Top of RECORDS FOR THIS TASK
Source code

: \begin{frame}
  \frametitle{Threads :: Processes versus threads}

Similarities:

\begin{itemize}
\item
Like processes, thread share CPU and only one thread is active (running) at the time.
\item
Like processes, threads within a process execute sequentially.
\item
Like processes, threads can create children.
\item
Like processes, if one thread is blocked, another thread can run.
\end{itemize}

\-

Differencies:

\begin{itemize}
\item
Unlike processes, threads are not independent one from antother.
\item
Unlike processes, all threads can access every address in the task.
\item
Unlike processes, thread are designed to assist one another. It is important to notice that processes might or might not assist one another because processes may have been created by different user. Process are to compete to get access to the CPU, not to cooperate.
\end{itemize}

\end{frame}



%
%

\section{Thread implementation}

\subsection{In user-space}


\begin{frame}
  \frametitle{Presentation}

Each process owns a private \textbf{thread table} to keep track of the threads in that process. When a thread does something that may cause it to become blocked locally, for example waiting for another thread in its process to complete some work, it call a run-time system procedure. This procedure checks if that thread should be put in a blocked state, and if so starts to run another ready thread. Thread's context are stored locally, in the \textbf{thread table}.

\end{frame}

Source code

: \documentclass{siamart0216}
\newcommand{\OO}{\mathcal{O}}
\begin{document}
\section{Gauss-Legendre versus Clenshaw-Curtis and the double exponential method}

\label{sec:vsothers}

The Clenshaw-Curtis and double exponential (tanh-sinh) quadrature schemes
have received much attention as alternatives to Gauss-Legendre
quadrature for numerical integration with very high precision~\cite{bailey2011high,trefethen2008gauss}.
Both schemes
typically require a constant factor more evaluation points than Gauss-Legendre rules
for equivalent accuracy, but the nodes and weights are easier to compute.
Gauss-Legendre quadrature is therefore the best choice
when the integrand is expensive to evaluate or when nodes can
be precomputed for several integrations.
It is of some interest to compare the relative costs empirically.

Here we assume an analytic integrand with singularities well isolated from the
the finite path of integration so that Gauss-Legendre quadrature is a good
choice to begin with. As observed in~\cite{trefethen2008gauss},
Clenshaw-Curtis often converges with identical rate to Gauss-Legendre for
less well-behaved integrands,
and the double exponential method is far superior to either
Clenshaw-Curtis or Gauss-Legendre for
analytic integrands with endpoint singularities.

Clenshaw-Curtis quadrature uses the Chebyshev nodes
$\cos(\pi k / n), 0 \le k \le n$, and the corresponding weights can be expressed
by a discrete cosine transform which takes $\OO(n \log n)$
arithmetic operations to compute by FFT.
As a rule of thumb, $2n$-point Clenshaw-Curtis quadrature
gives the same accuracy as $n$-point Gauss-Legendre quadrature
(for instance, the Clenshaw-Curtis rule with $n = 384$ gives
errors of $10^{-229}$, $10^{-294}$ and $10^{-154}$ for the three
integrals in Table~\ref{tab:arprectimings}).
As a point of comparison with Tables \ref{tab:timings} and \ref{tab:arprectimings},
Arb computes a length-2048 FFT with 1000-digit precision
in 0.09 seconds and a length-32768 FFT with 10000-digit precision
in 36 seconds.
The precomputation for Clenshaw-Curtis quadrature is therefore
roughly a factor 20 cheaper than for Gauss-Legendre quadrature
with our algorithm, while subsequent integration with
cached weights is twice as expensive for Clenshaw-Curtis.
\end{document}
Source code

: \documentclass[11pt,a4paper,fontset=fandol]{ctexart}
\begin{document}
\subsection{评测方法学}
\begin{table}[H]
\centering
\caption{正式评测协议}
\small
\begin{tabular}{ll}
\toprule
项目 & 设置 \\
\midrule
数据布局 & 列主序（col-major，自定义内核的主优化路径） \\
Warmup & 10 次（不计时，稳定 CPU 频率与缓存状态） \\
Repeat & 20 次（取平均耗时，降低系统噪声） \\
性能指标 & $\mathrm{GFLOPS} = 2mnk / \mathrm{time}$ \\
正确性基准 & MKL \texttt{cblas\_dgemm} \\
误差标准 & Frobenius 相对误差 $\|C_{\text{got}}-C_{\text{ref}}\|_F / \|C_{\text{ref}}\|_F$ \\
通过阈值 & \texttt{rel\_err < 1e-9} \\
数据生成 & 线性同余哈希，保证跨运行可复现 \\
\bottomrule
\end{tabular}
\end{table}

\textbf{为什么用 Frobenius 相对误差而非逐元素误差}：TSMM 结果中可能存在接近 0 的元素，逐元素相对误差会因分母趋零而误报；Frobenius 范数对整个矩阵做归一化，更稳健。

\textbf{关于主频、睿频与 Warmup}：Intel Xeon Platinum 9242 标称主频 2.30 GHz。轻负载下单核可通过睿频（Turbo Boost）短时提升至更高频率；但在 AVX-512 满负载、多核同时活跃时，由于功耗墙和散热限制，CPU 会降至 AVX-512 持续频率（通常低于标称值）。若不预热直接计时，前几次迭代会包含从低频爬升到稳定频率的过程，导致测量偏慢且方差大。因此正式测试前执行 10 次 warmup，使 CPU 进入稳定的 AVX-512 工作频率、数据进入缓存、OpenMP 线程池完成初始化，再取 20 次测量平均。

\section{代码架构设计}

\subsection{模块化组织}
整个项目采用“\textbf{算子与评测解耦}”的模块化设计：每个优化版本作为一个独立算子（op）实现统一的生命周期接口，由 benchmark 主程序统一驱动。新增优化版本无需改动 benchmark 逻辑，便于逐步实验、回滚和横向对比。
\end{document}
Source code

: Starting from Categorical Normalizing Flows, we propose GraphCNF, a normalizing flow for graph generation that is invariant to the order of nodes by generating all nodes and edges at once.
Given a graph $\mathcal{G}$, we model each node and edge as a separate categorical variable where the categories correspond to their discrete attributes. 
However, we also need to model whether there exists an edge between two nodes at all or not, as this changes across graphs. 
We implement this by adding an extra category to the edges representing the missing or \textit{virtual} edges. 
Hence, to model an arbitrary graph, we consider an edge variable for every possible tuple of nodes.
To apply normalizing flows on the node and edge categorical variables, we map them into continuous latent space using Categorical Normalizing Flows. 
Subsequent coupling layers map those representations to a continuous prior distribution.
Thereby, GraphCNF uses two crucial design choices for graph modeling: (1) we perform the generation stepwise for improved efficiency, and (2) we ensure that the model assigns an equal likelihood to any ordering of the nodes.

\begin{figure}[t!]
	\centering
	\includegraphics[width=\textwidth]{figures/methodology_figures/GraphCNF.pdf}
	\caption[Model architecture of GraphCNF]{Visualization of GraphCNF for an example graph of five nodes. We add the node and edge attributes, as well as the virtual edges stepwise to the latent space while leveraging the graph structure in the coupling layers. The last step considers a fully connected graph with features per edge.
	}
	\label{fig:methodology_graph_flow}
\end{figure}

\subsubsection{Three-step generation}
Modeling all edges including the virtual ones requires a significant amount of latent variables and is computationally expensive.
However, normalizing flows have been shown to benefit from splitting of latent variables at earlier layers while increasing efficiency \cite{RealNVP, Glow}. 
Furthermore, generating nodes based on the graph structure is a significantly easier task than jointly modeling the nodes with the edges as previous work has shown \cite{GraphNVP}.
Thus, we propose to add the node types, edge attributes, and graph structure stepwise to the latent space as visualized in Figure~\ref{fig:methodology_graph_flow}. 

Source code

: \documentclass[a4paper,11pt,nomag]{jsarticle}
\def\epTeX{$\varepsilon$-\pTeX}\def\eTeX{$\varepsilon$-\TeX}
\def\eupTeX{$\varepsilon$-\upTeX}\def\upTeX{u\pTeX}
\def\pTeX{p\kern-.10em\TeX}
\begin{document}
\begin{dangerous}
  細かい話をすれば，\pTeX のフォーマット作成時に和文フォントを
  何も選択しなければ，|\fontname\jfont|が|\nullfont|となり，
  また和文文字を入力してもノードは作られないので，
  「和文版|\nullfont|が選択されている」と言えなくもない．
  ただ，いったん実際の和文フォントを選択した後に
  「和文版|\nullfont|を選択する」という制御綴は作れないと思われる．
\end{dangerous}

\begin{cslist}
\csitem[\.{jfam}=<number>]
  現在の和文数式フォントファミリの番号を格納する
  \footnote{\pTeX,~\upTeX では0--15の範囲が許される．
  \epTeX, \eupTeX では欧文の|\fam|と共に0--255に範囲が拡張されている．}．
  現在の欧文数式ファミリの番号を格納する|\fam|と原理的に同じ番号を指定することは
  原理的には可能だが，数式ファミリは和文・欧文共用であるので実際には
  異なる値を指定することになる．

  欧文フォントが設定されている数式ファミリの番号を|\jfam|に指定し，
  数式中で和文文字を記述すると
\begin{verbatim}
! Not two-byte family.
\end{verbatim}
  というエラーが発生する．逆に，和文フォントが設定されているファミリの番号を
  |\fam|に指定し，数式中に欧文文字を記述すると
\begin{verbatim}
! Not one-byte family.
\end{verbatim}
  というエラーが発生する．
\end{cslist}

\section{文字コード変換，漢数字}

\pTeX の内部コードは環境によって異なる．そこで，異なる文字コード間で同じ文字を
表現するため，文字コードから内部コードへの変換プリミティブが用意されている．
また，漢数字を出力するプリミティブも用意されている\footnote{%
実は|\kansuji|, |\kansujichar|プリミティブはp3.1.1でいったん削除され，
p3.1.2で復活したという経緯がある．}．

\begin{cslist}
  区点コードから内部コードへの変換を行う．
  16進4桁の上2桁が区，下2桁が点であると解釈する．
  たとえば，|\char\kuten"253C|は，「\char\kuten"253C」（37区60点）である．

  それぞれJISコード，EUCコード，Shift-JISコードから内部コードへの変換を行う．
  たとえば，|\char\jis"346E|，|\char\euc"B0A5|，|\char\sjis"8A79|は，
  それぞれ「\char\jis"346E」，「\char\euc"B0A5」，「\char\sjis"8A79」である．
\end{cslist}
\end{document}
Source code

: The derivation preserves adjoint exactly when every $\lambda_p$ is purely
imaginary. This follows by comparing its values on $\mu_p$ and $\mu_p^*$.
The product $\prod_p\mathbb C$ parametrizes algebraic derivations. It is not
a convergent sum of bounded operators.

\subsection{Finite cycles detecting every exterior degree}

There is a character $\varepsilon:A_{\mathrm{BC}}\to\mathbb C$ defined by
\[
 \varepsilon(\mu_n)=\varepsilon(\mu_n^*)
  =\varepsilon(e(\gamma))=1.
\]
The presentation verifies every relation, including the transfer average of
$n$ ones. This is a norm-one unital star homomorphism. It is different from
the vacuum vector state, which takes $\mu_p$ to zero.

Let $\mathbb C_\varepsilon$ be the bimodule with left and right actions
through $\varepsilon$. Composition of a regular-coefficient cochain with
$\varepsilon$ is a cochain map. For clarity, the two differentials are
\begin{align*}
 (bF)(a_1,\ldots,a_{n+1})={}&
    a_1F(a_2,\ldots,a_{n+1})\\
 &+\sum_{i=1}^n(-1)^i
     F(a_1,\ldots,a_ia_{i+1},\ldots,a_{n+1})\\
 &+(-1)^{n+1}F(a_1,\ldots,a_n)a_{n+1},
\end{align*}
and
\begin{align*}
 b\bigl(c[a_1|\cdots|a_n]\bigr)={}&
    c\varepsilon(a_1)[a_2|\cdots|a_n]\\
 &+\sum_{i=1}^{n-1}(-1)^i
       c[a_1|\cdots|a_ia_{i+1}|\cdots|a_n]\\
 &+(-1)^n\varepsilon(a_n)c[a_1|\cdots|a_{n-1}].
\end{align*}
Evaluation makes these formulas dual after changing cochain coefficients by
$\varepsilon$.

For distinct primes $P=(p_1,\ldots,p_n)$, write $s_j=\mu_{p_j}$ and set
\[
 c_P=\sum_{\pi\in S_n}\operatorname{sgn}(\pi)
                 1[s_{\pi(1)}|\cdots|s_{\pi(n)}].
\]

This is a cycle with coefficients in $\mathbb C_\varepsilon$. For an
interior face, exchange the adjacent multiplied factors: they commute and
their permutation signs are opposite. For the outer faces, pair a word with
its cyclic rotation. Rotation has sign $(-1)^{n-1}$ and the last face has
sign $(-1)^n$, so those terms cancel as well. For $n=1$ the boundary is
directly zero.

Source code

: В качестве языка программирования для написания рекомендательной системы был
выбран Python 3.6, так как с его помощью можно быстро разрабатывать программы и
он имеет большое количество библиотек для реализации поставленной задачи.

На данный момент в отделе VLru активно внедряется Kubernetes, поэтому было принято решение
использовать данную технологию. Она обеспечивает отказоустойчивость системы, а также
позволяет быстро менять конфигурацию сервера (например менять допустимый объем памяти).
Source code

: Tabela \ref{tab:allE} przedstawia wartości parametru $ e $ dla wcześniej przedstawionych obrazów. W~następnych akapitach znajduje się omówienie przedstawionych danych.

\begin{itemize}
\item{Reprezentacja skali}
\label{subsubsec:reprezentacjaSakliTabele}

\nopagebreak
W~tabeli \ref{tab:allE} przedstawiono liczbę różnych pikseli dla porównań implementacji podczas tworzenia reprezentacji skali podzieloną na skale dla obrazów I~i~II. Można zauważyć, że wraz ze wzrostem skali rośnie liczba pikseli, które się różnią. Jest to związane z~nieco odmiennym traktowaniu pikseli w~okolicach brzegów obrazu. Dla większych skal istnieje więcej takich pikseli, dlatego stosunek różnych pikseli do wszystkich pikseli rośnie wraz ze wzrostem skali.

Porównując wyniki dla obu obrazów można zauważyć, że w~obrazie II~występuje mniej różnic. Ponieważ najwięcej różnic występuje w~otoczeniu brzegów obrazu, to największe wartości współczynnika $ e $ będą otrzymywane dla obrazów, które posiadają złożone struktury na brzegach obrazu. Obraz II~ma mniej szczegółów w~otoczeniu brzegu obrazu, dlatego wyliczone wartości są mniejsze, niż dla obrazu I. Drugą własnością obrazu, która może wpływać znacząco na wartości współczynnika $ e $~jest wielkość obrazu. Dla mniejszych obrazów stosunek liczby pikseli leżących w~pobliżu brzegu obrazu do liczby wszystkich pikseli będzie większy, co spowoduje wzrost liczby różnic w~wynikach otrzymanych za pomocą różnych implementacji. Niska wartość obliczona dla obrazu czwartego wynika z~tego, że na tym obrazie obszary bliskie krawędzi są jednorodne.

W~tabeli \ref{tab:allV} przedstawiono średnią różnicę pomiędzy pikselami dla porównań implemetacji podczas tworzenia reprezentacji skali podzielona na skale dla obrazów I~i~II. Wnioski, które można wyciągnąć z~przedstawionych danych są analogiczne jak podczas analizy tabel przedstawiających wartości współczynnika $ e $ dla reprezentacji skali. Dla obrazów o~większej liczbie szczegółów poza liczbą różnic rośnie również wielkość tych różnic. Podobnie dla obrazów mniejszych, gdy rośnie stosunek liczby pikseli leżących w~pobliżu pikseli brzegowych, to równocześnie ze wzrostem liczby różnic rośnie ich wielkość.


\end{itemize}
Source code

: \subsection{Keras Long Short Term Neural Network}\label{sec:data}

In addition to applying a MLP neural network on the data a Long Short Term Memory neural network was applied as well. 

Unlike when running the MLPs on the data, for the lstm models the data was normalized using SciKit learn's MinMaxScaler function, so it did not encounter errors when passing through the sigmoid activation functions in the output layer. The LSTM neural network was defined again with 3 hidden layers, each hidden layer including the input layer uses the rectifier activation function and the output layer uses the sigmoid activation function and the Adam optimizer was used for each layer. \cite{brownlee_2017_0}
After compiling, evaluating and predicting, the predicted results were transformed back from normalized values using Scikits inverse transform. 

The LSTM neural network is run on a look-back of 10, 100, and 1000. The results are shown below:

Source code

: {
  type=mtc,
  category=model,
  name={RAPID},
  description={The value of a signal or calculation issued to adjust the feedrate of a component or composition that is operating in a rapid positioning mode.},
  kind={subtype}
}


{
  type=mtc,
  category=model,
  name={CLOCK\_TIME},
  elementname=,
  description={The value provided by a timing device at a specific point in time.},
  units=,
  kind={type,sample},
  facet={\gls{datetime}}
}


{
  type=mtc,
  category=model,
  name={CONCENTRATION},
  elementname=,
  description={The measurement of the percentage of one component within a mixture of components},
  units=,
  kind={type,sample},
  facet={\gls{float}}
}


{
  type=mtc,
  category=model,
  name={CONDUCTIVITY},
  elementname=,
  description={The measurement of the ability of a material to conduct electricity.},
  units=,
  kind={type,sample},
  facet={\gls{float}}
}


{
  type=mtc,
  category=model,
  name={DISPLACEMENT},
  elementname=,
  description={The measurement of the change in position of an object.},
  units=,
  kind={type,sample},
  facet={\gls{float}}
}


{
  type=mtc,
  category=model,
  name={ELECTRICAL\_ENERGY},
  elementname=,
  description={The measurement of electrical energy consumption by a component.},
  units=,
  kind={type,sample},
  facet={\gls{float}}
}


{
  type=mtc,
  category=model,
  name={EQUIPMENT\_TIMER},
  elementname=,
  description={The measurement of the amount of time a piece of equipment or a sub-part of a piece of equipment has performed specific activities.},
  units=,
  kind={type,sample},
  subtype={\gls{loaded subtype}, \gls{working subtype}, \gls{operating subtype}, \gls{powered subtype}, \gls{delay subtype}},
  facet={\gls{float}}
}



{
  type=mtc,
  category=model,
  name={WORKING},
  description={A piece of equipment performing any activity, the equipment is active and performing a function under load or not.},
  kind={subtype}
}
Bottom of RECORDS FOR THIS TASK
**WHAT TO DO:**
Wherever the string "Long" appears in the records, copy the whole line.

**ANSWER FOR THE TASK:**
: \subsection{Keras Long Short Term Neural Network}\label{sec:data}
In addition to applying a MLP neural network on the data a Long Short Term Memory neural network was applied as well. 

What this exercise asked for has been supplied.